» Work item:
Once you reach the line containing "##### Twitch_Peak_channels : 제일 많이 한 방송 수", copy it and every line after it exactly, through the end of the data below.

Extracted records:
::::

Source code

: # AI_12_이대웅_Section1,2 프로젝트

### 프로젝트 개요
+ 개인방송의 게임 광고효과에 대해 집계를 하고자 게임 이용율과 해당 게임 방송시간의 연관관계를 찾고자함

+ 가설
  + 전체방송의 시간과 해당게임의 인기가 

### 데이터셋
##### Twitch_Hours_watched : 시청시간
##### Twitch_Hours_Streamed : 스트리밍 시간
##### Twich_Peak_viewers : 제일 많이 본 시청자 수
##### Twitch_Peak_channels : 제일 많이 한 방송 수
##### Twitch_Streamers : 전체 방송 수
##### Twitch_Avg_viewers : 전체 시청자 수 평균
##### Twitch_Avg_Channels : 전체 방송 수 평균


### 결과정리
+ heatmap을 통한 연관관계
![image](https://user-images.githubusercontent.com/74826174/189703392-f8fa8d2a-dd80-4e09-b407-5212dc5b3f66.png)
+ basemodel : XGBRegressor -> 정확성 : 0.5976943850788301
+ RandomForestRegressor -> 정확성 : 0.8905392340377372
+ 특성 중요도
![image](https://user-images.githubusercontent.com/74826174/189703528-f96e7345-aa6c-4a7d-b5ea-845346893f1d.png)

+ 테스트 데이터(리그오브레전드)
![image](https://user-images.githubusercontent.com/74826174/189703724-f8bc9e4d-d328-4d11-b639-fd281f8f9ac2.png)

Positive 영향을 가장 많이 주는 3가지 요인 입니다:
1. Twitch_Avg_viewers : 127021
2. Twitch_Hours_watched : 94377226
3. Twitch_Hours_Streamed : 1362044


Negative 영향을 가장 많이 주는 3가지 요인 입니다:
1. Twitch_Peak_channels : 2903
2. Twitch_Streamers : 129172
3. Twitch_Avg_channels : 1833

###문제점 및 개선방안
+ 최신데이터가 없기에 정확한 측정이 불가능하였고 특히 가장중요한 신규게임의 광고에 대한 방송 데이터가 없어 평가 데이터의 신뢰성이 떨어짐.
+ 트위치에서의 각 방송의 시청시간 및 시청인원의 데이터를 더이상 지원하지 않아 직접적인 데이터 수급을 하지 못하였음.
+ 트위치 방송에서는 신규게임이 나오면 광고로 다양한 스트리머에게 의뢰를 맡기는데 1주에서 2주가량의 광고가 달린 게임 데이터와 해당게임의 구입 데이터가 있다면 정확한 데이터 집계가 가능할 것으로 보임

::::

» Response:
##### Twitch_Peak_channels : 제일 많이 한 방송 수
##### Twitch_Streamers : 전체 방송 수
##### Twitch_Avg_viewers : 전체 시청자 수 평균
##### Twitch_Avg_Channels : 전체 방송 수 평균


### 결과정리
+ heatmap을 통한 연관관계
![image](https://user-images.githubusercontent.com/74826174/189703392-f8fa8d2a-dd80-4e09-b407-5212dc5b3f66.png)
+ basemodel : XGBRegressor -> 정확성 : 0.5976943850788301
+ RandomForestRegressor -> 정확성 : 0.8905392340377372
+ 특성 중요도
![image](https://user-images.githubusercontent.com/74826174/189703528-f96e7345-aa6c-4a7d-b5ea-845346893f1d.png)

+ 테스트 데이터(리그오브레전드)
![image](https://user-images.githubusercontent.com/74826174/189703724-f8bc9e4d-d328-4d11-b639-fd281f8f9ac2.png)

Positive 영향을 가장 많이 주는 3가지 요인 입니다:
1. Twitch_Avg_viewers : 127021
2. Twitch_Hours_watched : 94377226
3. Twitch_Hours_Streamed : 1362044


Negative 영향을 가장 많이 주는 3가지 요인 입니다:
1. Twitch_Peak_channels : 2903
2. Twitch_Streamers : 129172
3. Twitch_Avg_channels : 1833

###문제점 및 개선방안
+ 최신데이터가 없기에 정확한 측정이 불가능하였고 특히 가장중요한 신규게임의 광고에 대한 방송 데이터가 없어 평가 데이터의 신뢰성이 떨어짐.
+ 트위치에서의 각 방송의 시청시간 및 시청인원의 데이터를 더이상 지원하지 않아 직접적인 데이터 수급을 하지 못하였음.
+ 트위치 방송에서는 신규게임이 나오면 광고로 다양한 스트리머에게 의뢰를 맡기는데 1주에서 2주가량의 광고가 달린 게임 데이터와 해당게임의 구입 데이터가 있다면 정확한 데이터 집계가 가능할 것으로 보임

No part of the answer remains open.